Friday is the IRS cutoff for $600 stimulus checks. The story with your payment group, what next


The IRS is sending $600 stimulus checks now, but if you don’t get yours by next week, you may have to wait.


Angela Lang/CNET

The IRS is almost out of time to finish sending second stimulus checks to millions of eligible Americans before the deadline arrives. After today, Jan. 15, anyone qualified who hasn’t received a stimulus payment will still have a chance to get it when they file their 2020 federal taxes this year (a complication if you don’t normally file taxes).

The IRS has a method in place to help you claim your missing money — it’s called the Recovery Rebate Credit — but it requires taking extra steps to file for your payment. The IRS and US Treasury have moved at lightning speed to jointly send out most of the second stimulus checks through direct depositpaper checks and EIP debit cards. However, there still may be millions of payments left to go.

We also know the IRS is working to resolve a major electronic-transfer problem, so there’s a chance that the delivery of your direct payment could slip for weeks or months. We’ll explain everything we know about which payment group you might fall into and what it means for your $600 stimulus check. In addition, here’s where things stand with a third stimulus check for potentially up to $1,400. This story is updated regularly with new information.

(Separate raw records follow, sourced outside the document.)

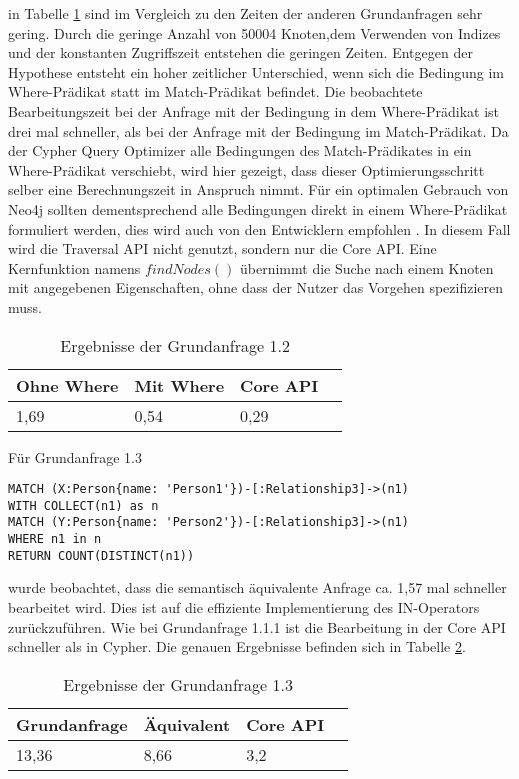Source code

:   in Tabelle \ref{tab:Query1_2} sind im Vergleich zu den Zeiten der anderen Grundanfragen sehr gering. Durch die geringe Anzahl von 50004 Knoten,dem Verwenden von Indizes und der konstanten Zugriffszeit entstehen die geringen Zeiten. \newline Entgegen der Hypothese entsteht ein hoher zeitlicher Unterschied, wenn sich die Bedingung im Where-Prädikat statt im Match-Prädikat 	befindet. Die beobachtete Bearbeitungszeit bei der Anfrage mit der Bedingung in dem Where-Prädikat ist drei mal schneller, als bei der Anfrage mit der Bedingung im Match-Prädikat. Da der Cypher Query Optimizer alle Bedingungen des Match-Prädikates in ein Where-Prädikat verschiebt, wird hier gezeigt, dass dieser Optimierungsschritt selber eine  Berechnungszeit in Anspruch nimmt. Für ein optimalen Gebrauch von Neo4j sollten dementsprechend alle Bedingungen direkt in einem Where-Prädikat formuliert werden, dies wird auch von den Entwicklern empfohlen \parencite{Optimizer}. \newline
In diesem Fall wird die Traversal API nicht genutzt, sondern nur die Core API. Eine Kernfunktion namens $findNodes()$ übernimmt die Suche nach einem Knoten mit angegebenen Eigenschaften, ohne dass der Nutzer das Vorgehen spezifizieren muss.  
\FloatBarrier
\begin{table}[h]
	\centering
		\begin{tabular}{ |p{3cm}|p{3cm}|p{3cm}|p{3cm}|  }
			\hline
			Ohne Where& Mit Where& Core API  \\
			\hline
			1,69   &  0,54  & 0,29  \\
			\hline
		\end{tabular}
		\FloatBarrier
		\caption{Ergebnisse der Grundanfrage 1.2}
		\label{tab:Query1_2}
\end{table}
 \vskip 2.5cm
\noindent Für Grundanfrage 1.3
\begin{Verbatim}[frame=single]
MATCH (X:Person{name: 'Person1'})-[:Relationship3]->(n1) 
WITH COLLECT(n1) as n 
MATCH (Y:Person{name: 'Person2'})-[:Relationship3]->(n1) 
WHERE n1 in n
RETURN COUNT(DISTINCT(n1))
\end{Verbatim} 
 wurde beobachtet, dass die semantisch äquivalente Anfrage ca. 1,57 mal schneller bearbeitet wird. Dies ist auf die effiziente Implementierung des IN-Operators zurückzuführen. Wie bei Grundanfrage 1.1.1 ist die Bearbeitung in der Core API schneller als in Cypher.
Die genauen Ergebnisse befinden sich in Tabelle	\ref{tab:Query1_3}.
\FloatBarrier
\begin{table}[h]
	\centering
		\begin{tabular}{ |p{3cm}|p{3cm}|p{3cm}|p{3cm}|  }
			\hline
			Grundanfrage & Äquivalent&Core API\\
			\hline
			 13,36    & 8,66 &  3,2\\
			\hline
		\end{tabular}
		\caption{Ergebnisse der Grundanfrage 1.3}
		\label{tab:Query1_3}
\end{table}
\FloatBarrier

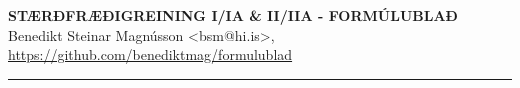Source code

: \documentclass[11pt,icelandic]{article}
\begin{document}

\begin{center}
	{\Large\bf STÆRÐFRÆÐIGREINING I/IA \& II/IIA - FORMÚLUBLAÐ}\\
    Benedikt Steinar Magnússon <bsm@hi.is>, \url{https://github.com/benediktmag/formulublad}
\end{center}

\hrule



\newpage


\end{document}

Direct deposit transfers: Where we are today

The IRS has reportedly sent the majority of its $600 stimulus payments through direct deposit, giving a clear advantage to people who receive an electronic transfer of funds. Direct deposit is a faster, more efficient mode of delivery than a mailed check, which means the IRS can process many more payments faster. (Here’s how to track your second stimulus check online.)

However, the IRS’ tracking tool didn’t let people sign up for or change your direct deposit information this time around. And some people reported problems with checks being sent to the wrong bank account, which means millions haven’t been able to receive their stimulus payments that way. 

If the IRS does not already have your banking information, you’ll have no choice but to wait for the mail. If there’s a problem with your payment, you’ll need to file a claim during tax time.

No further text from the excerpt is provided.